Beyond Top Activations:
Efficient and Reliable Crowdsourced Evaluation
of Automated Interpretability

UC San Diego
CVPR 2026

Abstract

  • Interpreting individual neurons or directions in activation space is an important topic in mechanistic interpretability. Numerous automated interpretability methods generate text explanations of neurons, but it remains unclear how reliable these explanations are, and which methods produce the most accurate descriptions.
  • While crowd-sourced evaluations are commonly used, existing pipelines are noisy, costly, and typically assess only the highest-activating inputs, leading to unreliable results.
  • We introduce two techniques to enable cost-effective and accurate crowdsourced evaluation beyond top activating inputs. First, Model-Guided Importance Sampling (MG-IS) selects the most informative inputs to show raters, reducing the number of inputs needed by ~13×. Second, Bayesian Rating Aggregation (BRAgg) addresses label noise, reducing the number of ratings per input required to overcome noise by ~3×.
  • Together, these techniques reduce evaluation cost by ~40×, making large-scale evaluation feasible. We use our methods to conduct a large scale crowd-sourced study and systematically compare recent automated interpretability methods for deep vision networks.

Overview

To assess the quality of neuron explanations, researchers often rely on crowd-sourced human studies (e.g. via Amazon Mechanical Turk). We aim to evaluate explanations using a principled metric — the correlation coefficient between neuron activations \(a_k\) and concept (explanation) presence labels \(c_t\) — rather than only checking whether an explanation matches a neuron's top activating inputs.

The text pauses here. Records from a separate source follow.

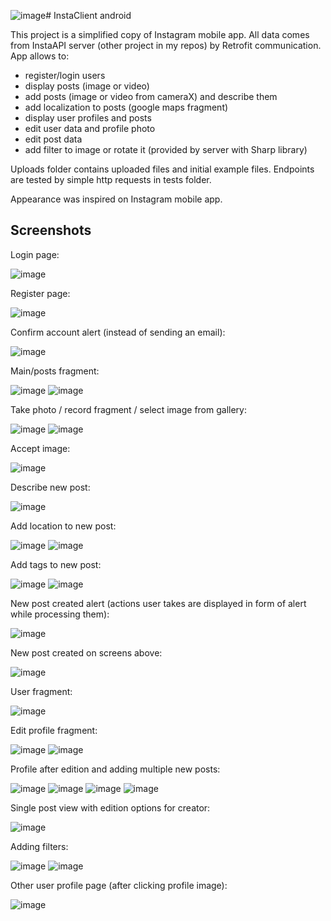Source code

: ![image](https://github.com/grzegorz14/InstaClient/assets/92259597/379cd7d7-ed12-4adc-98d0-dd051db9aff7)# InstaClient android

This project is a simplified copy of Instagram mobile app. All data comes from InstaAPI server (other project in my repos) by Retrofit communication.
App allows to:
- register/login users
- display posts (image or video)
- add posts (image or video from cameraX) and describe them
- add localization to posts (google maps fragment)
- display user profiles and posts
- edit user data and profile photo
- edit post data
- add filter to image or rotate it (provided by server with Sharp library)

Uploads folder contains uploaded files and initial example files.
Endpoints are tested by simple http requests in tests folder.

Appearance was inspired on Instagram mobile app.

## Screenshots

Login page:

![image](https://github.com/grzegorz14/InstaClient/assets/92259597/96eee409-11bf-4a82-8257-f5771a614b1b)

Register page:

![image](https://github.com/grzegorz14/InstaClient/assets/92259597/3ab28b6d-368c-446e-920c-3d954fc1ddaa)

Confirm account alert (instead of sending an email):

![image](https://github.com/grzegorz14/InstaClient/assets/92259597/b6fe3990-7a4c-4412-adc5-fc1a7eb38867)

Main/posts fragment:

![image](https://github.com/grzegorz14/InstaClient/assets/92259597/058ecf38-72e3-44f0-8543-b9af0a76cdff)
![image](https://github.com/grzegorz14/InstaClient/assets/92259597/6cb90df1-81cd-4d63-a73b-4f92fd2c4eb1)

Take photo / record fragment / select image from gallery:

![image](https://github.com/grzegorz14/InstaClient/assets/92259597/16aa0a6a-17e9-436e-ab80-edac37b82b3e)
![image](https://github.com/grzegorz14/InstaClient/assets/92259597/491dde2d-45b4-4f7f-9782-0609b15570e7)

Accept image:

![image](https://github.com/grzegorz14/InstaClient/assets/92259597/e2ff1b1f-f419-452e-bbcf-ba84c1586754)

Describe new post:

![image](https://github.com/grzegorz14/InstaClient/assets/92259597/17390d43-f7b8-4d3f-bf52-664e1ea42857)

Add location to new post:

![image](https://github.com/grzegorz14/InstaClient/assets/92259597/8525129f-8e86-4a5e-baa0-acf1fc317fb3)
![image](https://github.com/grzegorz14/InstaClient/assets/92259597/fc88607a-a296-4a4a-9bf7-5658fc4e8032)

Add tags to new post:

![image](https://github.com/grzegorz14/InstaClient/assets/92259597/e115795c-f985-4369-a5a0-0af9ccaff140)
![image](https://github.com/grzegorz14/InstaClient/assets/92259597/220596e0-adc0-476c-9fb4-b40fa8a3f43c)

New post created alert (actions user takes are displayed in form of alert while processing them):

![image](https://github.com/grzegorz14/InstaClient/assets/92259597/4e9a5ff8-4888-4b17-91c7-c839b929f10a)

New post created on screens above:

![image](https://github.com/grzegorz14/InstaClient/assets/92259597/7b33eb8a-de9c-401a-82a9-a5c9b8a3db34)

User fragment:

![image](https://github.com/grzegorz14/InstaClient/assets/92259597/0f5ce728-e333-4f47-840b-220fc49055ee)

Edit profile fragment:

![image](https://github.com/grzegorz14/InstaClient/assets/92259597/b17ed8ac-b60f-4f67-b1a2-8ebe8d266a42)
![image](https://github.com/grzegorz14/InstaClient/assets/92259597/a4acd509-511c-4dbf-a848-b646ce9fd7cb)

Profile after edition and adding multiple new posts:

![image](https://github.com/grzegorz14/InstaClient/assets/92259597/1e61ce77-f73a-45bc-ac4c-a9672bc09258)
![image](https://github.com/grzegorz14/InstaClient/assets/92259597/536ac7cf-5446-4714-81aa-f87f6b62d582)
![image](https://github.com/grzegorz14/InstaClient/assets/92259597/15ded4b4-cfe4-4989-bf71-d58ea56036e5)
![image](https://github.com/grzegorz14/InstaClient/assets/92259597/03f3aa7b-67b1-457d-986d-6552c71db6c5)

Single post view with edition options for creator:

![image](https://github.com/grzegorz14/InstaClient/assets/92259597/bf9f268f-7e49-4fdc-9403-629bb238c19a)

Adding filters:

![image](https://github.com/grzegorz14/InstaClient/assets/92259597/6b9912dd-6111-4833-8c09-7e9f3c54951e)
![image](https://github.com/grzegorz14/InstaClient/assets/92259597/d30c5da2-fafd-46e2-9e67-94938ace0a6b)

Other user profile page (after clicking profile image):

![image](https://github.com/grzegorz14/InstaClient/assets/92259597/ac6a33ce-cf02-40b1-b584-f48eed26d316)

However, computing this full-distribution metric reliably introduces two challenges that drive up cost:

  1. Challenge 1 — High Labeling Cost. Computing correlation requires concept presence labels across the entire probing dataset. Labeling a 50,000-image dataset for a single (neuron, explanation) pair costs ~$600, and evaluating a few thousand neurons can reach ~$1M.
  2. Challenge 2 — Rater Noise. Human concept judgments are noisy, and even small error rates can significantly affect correlation scores, particularly for rare concepts.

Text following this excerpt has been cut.